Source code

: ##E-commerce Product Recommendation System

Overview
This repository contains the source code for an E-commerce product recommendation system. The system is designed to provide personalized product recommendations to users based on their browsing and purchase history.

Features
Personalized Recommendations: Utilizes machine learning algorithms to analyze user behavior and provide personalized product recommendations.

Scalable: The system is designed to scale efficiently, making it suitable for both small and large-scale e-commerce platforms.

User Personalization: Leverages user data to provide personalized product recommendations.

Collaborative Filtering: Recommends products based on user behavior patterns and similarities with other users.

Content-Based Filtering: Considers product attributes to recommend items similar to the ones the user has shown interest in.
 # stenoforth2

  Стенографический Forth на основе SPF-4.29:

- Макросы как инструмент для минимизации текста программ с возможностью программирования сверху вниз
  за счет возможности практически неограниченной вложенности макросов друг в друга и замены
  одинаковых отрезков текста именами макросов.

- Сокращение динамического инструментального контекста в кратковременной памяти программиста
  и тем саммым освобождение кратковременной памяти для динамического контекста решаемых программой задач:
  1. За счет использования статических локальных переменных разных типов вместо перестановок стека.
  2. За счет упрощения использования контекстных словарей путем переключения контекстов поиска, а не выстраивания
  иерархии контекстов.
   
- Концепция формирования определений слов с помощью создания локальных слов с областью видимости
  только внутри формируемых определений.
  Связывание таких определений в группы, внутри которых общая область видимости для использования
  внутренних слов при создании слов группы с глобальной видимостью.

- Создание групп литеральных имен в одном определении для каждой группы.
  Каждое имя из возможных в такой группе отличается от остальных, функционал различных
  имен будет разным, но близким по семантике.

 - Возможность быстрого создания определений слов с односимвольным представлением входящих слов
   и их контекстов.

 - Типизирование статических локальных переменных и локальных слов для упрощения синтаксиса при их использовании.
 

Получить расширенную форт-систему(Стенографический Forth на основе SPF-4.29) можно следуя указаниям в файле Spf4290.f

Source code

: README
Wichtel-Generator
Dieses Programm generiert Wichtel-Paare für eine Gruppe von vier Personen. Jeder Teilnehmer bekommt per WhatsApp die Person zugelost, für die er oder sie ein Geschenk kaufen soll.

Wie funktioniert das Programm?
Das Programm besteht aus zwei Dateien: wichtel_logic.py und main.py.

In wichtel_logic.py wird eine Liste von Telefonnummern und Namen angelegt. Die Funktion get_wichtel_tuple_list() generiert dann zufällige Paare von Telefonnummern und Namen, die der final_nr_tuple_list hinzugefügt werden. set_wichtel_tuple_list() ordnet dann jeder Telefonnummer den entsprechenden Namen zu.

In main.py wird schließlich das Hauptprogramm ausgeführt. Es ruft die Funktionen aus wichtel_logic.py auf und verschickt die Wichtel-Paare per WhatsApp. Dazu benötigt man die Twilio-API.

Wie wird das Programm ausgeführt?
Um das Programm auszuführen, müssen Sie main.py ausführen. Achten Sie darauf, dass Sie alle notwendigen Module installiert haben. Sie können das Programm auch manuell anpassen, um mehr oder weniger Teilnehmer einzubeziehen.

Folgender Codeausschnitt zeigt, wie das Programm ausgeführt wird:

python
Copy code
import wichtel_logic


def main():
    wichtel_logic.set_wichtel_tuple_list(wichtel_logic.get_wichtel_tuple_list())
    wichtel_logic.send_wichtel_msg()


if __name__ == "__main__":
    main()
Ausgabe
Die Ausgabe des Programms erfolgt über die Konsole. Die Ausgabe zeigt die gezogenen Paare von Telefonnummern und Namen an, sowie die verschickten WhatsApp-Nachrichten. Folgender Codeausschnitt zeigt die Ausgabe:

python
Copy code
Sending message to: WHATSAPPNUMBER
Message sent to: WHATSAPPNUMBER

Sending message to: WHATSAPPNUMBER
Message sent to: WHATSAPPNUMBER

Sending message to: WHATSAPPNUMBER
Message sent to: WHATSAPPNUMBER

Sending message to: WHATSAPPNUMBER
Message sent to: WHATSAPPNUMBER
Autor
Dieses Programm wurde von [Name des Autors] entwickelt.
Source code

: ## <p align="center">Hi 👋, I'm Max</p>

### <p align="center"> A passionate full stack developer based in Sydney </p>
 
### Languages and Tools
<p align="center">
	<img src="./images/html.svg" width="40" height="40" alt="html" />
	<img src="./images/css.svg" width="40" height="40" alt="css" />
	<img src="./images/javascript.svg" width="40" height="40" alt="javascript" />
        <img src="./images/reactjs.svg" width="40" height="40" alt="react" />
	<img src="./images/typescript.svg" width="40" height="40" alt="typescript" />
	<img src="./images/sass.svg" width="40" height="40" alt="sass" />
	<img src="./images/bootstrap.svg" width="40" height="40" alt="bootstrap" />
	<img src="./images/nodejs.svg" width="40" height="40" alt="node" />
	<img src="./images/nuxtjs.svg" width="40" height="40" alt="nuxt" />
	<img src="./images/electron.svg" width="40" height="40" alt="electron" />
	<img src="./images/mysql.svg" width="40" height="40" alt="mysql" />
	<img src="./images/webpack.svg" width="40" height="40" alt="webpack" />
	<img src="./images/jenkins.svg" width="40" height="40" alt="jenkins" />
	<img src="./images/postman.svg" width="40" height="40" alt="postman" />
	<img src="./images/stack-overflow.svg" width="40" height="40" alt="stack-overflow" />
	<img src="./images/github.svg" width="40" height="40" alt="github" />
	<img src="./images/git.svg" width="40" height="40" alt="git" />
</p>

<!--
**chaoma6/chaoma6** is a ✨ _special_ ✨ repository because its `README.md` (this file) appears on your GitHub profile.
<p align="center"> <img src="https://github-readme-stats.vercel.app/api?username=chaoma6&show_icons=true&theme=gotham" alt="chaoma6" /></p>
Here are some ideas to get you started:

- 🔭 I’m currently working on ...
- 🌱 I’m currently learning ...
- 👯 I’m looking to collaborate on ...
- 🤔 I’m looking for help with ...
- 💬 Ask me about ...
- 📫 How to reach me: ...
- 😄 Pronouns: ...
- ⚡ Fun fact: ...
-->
++++++++++
# Task brief:
Each line in the listing either holds the word "learning" or does not. Report how many do, as a bare number.

# Output:
2